==== Entries provided ====
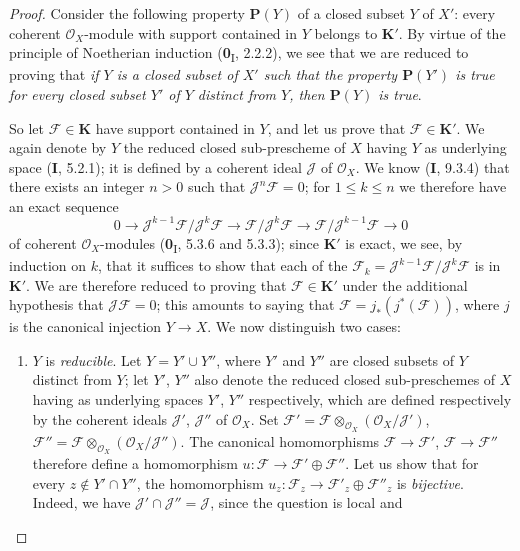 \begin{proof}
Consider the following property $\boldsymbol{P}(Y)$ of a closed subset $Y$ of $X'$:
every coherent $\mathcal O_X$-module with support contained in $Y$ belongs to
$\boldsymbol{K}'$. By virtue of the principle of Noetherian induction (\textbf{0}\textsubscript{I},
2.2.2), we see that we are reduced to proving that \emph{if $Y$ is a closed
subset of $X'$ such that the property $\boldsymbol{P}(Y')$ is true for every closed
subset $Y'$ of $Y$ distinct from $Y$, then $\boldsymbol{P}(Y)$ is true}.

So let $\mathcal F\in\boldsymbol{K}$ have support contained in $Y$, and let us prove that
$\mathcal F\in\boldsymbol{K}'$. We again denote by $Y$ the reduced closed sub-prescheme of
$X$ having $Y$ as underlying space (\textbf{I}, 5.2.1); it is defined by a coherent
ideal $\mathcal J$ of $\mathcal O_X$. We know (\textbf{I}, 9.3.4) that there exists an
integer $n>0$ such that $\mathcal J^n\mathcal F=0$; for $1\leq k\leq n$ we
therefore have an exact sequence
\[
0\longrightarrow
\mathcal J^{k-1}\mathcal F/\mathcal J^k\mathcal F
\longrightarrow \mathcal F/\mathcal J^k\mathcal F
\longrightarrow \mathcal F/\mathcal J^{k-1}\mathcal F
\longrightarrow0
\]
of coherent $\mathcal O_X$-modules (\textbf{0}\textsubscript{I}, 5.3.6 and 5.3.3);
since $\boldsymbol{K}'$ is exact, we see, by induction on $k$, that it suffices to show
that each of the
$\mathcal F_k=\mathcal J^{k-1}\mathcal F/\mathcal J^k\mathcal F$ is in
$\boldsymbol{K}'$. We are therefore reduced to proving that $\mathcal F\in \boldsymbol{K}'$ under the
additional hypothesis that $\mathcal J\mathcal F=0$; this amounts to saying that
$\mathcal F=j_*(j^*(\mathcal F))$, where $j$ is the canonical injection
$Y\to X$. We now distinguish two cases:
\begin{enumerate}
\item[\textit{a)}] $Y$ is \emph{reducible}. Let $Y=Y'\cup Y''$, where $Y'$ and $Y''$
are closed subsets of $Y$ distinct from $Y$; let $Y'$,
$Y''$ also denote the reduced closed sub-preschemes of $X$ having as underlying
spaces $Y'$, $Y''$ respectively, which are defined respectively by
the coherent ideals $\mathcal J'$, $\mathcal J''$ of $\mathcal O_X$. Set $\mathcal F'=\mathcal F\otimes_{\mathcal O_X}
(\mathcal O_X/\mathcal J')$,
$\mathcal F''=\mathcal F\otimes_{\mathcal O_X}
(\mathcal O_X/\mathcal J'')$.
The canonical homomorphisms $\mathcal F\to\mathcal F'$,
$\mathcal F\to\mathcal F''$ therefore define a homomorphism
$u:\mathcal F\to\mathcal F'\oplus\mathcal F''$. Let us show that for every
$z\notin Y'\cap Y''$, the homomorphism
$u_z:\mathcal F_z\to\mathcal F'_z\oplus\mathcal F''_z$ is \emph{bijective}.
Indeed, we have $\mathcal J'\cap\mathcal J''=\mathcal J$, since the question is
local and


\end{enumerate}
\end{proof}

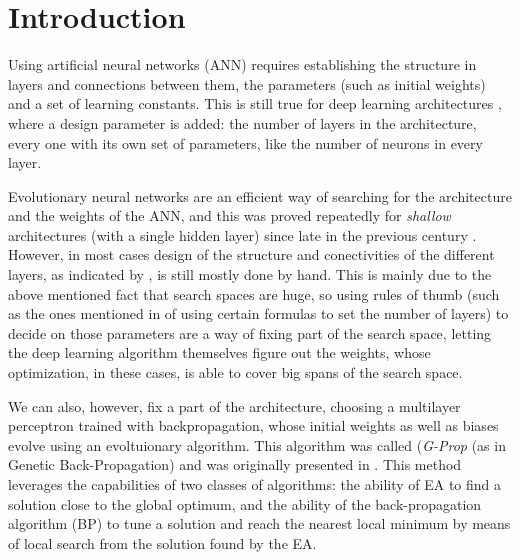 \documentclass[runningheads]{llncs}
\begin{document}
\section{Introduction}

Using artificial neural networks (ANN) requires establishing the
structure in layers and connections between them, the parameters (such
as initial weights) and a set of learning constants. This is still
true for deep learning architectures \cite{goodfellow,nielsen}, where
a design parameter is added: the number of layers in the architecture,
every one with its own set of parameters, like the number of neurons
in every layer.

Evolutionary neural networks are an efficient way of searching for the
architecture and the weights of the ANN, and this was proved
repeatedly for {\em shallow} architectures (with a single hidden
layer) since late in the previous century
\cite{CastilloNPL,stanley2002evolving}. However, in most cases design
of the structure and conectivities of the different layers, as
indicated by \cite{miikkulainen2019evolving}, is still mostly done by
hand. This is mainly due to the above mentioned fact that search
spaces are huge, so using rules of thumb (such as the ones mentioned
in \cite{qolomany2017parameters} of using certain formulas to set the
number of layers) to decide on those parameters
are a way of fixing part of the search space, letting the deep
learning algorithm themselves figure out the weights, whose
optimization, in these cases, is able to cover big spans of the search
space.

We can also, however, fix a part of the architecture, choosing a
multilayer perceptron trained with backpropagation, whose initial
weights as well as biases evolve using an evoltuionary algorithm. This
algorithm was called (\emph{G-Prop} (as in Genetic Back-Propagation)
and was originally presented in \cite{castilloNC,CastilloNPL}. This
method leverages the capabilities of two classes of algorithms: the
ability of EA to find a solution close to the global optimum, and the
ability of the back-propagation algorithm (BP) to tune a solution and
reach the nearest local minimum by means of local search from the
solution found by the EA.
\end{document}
====
● Problem requirements
Each entry above should be given again exactly, with its pictures omitted.

● Answer box
 \begin{proof}
Consider the following property $\boldsymbol{P}(Y)$ of a closed subset $Y$ of $X'$:
every coherent $\mathcal O_X$-module with support contained in $Y$ belongs to
$\boldsymbol{K}'$. By virtue of the principle of Noetherian induction (\textbf{0}\textsubscript{I},
2.2.2), we see that we are reduced to proving that \emph{if $Y$ is a closed
subset of $X'$ such that the property $\boldsymbol{P}(Y')$ is true for every closed
subset $Y'$ of $Y$ distinct from $Y$, then $\boldsymbol{P}(Y)$ is true}.

So let $\mathcal F\in\boldsymbol{K}$ have support contained in $Y$, and let us prove that
$\mathcal F\in\boldsymbol{K}'$. We again denote by $Y$ the reduced closed sub-prescheme of
$X$ having $Y$ as underlying space (\textbf{I}, 5.2.1); it is defined by a coherent
ideal $\mathcal J$ of $\mathcal O_X$. We know (\textbf{I}, 9.3.4) that there exists an
integer $n>0$ such that $\mathcal J^n\mathcal F=0$; for $1\leq k\leq n$ we
therefore have an exact sequence
\[
0\longrightarrow
\mathcal J^{k-1}\mathcal F/\mathcal J^k\mathcal F
\longrightarrow \mathcal F/\mathcal J^k\mathcal F
\longrightarrow \mathcal F/\mathcal J^{k-1}\mathcal F
\longrightarrow0
\]
of coherent $\mathcal O_X$-modules (\textbf{0}\textsubscript{I}, 5.3.6 and 5.3.3);
since $\boldsymbol{K}'$ is exact, we see, by induction on $k$, that it suffices to show
that each of the
$\mathcal F_k=\mathcal J^{k-1}\mathcal F/\mathcal J^k\mathcal F$ is in
$\boldsymbol{K}'$. We are therefore reduced to proving that $\mathcal F\in \boldsymbol{K}'$ under the
additional hypothesis that $\mathcal J\mathcal F=0$; this amounts to saying that
$\mathcal F=j_*(j^*(\mathcal F))$, where $j$ is the canonical injection
$Y\to X$. We now distinguish two cases:
\begin{enumerate}
\item[\textit{a)}] $Y$ is \emph{reducible}. Let $Y=Y'\cup Y''$, where $Y'$ and $Y''$
are closed subsets of $Y$ distinct from $Y$; let $Y'$,
$Y''$ also denote the reduced closed sub-preschemes of $X$ having as underlying
spaces $Y'$, $Y''$ respectively, which are defined respectively by
the coherent ideals $\mathcal J'$, $\mathcal J''$ of $\mathcal O_X$. Set $\mathcal F'=\mathcal F\otimes_{\mathcal O_X}
(\mathcal O_X/\mathcal J')$,
$\mathcal F''=\mathcal F\otimes_{\mathcal O_X}
(\mathcal O_X/\mathcal J'')$.
The canonical homomorphisms $\mathcal F\to\mathcal F'$,
$\mathcal F\to\mathcal F''$ therefore define a homomorphism
$u:\mathcal F\to\mathcal F'\oplus\mathcal F''$. Let us show that for every
$z\notin Y'\cap Y''$, the homomorphism
$u_z:\mathcal F_z\to\mathcal F'_z\oplus\mathcal F''_z$ is \emph{bijective}.
Indeed, we have $\mathcal J'\cap\mathcal J''=\mathcal J$, since the question is
local and


\end{enumerate}
\end{proof}

 \documentclass[runningheads]{llncs}
\begin{document}
\section{Introduction}

Using artificial neural networks (ANN) requires establishing the
structure in layers and connections between them, the parameters (such
as initial weights) and a set of learning constants. This is still
true for deep learning architectures \cite{goodfellow,nielsen}, where
a design parameter is added: the number of layers in the architecture,
every one with its own set of parameters, like the number of neurons
in every layer.

Evolutionary neural networks are an efficient way of searching for the
architecture and the weights of the ANN, and this was proved
repeatedly for {\em shallow} architectures (with a single hidden
layer) since late in the previous century
\cite{CastilloNPL,stanley2002evolving}. However, in most cases design
of the structure and conectivities of the different layers, as
indicated by \cite{miikkulainen2019evolving}, is still mostly done by
hand. This is mainly due to the above mentioned fact that search
spaces are huge, so using rules of thumb (such as the ones mentioned
in \cite{qolomany2017parameters} of using certain formulas to set the
number of layers) to decide on those parameters
are a way of fixing part of the search space, letting the deep
learning algorithm themselves figure out the weights, whose
optimization, in these cases, is able to cover big spans of the search
space.

We can also, however, fix a part of the architecture, choosing a
multilayer perceptron trained with backpropagation, whose initial
weights as well as biases evolve using an evoltuionary algorithm. This
algorithm was called (\emph{G-Prop} (as in Genetic Back-Propagation)
and was originally presented in \cite{castilloNC,CastilloNPL}. This
method leverages the capabilities of two classes of algorithms: the
ability of EA to find a solution close to the global optimum, and the
ability of the back-propagation algorithm (BP) to tune a solution and
reach the nearest local minimum by means of local search from the
solution found by the EA.
\end{document}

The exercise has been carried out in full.